• **Input material**:
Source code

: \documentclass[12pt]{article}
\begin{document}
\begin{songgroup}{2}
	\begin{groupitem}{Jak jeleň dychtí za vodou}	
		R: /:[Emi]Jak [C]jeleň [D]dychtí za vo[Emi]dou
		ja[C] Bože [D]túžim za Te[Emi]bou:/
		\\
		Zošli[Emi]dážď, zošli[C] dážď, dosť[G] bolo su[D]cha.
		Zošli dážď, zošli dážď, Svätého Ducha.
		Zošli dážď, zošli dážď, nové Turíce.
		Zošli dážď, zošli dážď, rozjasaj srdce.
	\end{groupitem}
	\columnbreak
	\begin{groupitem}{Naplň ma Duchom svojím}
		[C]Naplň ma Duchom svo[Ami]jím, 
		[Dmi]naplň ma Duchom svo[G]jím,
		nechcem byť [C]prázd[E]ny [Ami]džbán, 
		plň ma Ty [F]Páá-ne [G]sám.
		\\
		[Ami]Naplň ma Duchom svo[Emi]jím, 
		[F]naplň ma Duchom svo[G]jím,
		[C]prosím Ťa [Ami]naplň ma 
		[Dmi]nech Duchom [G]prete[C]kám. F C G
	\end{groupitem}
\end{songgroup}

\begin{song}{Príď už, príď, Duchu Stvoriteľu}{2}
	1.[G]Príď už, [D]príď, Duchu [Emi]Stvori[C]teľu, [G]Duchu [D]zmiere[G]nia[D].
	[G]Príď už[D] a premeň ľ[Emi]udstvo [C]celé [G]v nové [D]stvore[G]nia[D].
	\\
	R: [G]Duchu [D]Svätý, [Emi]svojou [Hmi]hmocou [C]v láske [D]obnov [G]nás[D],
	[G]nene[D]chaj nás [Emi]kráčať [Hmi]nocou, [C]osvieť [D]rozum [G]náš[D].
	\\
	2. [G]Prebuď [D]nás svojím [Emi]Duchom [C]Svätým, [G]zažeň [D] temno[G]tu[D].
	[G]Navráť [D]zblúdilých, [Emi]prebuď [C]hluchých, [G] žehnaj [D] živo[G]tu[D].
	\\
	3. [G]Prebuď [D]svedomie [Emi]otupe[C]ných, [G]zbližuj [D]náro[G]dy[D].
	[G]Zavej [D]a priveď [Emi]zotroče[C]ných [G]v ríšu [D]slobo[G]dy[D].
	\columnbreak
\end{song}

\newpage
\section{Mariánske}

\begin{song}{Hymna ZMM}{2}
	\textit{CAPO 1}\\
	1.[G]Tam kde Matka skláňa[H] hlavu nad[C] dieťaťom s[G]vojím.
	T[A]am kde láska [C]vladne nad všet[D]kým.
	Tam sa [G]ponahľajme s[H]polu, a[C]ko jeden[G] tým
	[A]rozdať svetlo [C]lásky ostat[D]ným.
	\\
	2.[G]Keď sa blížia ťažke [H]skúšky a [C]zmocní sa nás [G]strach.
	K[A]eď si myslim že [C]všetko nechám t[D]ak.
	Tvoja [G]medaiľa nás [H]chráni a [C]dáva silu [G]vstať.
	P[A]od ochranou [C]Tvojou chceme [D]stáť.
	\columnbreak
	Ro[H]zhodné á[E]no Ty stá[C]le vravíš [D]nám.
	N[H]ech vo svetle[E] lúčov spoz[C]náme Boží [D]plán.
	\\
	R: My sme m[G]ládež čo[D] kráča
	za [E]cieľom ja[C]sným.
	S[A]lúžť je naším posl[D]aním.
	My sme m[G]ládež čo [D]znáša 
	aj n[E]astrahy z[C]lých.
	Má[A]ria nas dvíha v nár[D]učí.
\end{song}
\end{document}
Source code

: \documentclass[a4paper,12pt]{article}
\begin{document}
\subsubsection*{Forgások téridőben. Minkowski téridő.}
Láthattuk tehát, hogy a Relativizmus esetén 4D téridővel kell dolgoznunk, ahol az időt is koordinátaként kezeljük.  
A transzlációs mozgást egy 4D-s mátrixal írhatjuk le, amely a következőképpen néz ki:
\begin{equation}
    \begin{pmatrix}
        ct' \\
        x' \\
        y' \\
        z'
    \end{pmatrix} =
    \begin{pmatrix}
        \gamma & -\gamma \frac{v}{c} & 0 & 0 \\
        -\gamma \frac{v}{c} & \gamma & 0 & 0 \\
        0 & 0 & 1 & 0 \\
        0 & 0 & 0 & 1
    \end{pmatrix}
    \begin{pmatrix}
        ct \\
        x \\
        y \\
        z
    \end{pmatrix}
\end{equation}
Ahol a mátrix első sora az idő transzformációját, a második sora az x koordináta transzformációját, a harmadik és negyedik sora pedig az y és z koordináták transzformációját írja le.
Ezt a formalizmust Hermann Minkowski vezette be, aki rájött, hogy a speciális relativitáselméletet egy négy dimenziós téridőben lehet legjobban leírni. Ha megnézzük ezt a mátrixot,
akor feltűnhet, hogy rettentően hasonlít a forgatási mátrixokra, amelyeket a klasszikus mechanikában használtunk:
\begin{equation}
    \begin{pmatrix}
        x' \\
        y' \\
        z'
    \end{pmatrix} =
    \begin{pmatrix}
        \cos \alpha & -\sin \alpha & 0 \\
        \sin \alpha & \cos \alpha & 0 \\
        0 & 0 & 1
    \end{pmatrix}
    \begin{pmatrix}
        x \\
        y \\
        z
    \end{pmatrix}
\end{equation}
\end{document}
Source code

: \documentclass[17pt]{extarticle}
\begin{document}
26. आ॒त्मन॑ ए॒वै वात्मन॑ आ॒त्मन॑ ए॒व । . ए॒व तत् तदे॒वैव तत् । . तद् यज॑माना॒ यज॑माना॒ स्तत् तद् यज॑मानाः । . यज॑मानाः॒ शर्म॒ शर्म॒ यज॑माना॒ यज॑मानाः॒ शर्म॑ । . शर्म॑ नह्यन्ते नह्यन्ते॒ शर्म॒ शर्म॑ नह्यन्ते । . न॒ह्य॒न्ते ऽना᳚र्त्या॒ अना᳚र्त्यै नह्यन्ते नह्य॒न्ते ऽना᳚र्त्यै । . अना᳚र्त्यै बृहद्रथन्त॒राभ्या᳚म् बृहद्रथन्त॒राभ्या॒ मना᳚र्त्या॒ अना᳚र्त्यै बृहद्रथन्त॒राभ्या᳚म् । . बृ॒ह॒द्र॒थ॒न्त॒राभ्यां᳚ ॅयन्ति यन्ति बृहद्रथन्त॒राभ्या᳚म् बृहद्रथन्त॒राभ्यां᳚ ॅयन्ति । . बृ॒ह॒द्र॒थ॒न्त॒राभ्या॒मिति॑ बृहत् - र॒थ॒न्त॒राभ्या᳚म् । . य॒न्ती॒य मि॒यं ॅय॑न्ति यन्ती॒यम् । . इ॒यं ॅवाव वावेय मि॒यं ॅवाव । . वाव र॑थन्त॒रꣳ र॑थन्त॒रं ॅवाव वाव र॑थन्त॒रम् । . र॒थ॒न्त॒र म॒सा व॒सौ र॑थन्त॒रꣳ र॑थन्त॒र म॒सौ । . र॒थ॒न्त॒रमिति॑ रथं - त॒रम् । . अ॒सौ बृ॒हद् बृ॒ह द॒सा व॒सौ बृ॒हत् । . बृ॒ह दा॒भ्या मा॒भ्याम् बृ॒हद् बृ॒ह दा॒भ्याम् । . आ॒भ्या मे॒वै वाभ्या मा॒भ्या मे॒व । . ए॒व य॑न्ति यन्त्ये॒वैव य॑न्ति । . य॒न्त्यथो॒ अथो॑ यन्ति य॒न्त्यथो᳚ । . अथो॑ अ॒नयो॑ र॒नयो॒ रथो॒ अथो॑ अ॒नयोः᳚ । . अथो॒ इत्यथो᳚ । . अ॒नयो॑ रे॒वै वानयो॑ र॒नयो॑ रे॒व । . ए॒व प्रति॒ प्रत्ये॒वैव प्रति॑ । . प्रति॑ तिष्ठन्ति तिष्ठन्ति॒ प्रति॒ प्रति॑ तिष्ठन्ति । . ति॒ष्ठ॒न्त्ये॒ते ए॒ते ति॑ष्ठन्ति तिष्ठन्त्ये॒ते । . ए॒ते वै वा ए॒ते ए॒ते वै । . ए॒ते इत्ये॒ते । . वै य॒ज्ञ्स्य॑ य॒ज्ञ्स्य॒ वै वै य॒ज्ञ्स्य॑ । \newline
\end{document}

• **The problem**: Scan the lines above for "2.[G]Keď sa blížia" and for "S[A]lúžť je naším posl[D]aním.". Repeat exactly the line holding each of them and every line in between.

• **Task answer**:
	2.[G]Keď sa blížia ťažke [H]skúšky a [C]zmocní sa nás [G]strach.
	K[A]eď si myslim že [C]všetko nechám t[D]ak.
	Tvoja [G]medaiľa nás [H]chráni a [C]dáva silu [G]vstať.
	P[A]od ochranou [C]Tvojou chceme [D]stáť.
	\columnbreak
	Ro[H]zhodné á[E]no Ty stá[C]le vravíš [D]nám.
	N[H]ech vo svetle[E] lúčov spoz[C]náme Boží [D]plán.
	\\
	R: My sme m[G]ládež čo[D] kráča
	za [E]cieľom ja[C]sným.
	S[A]lúžť je naším posl[D]aním.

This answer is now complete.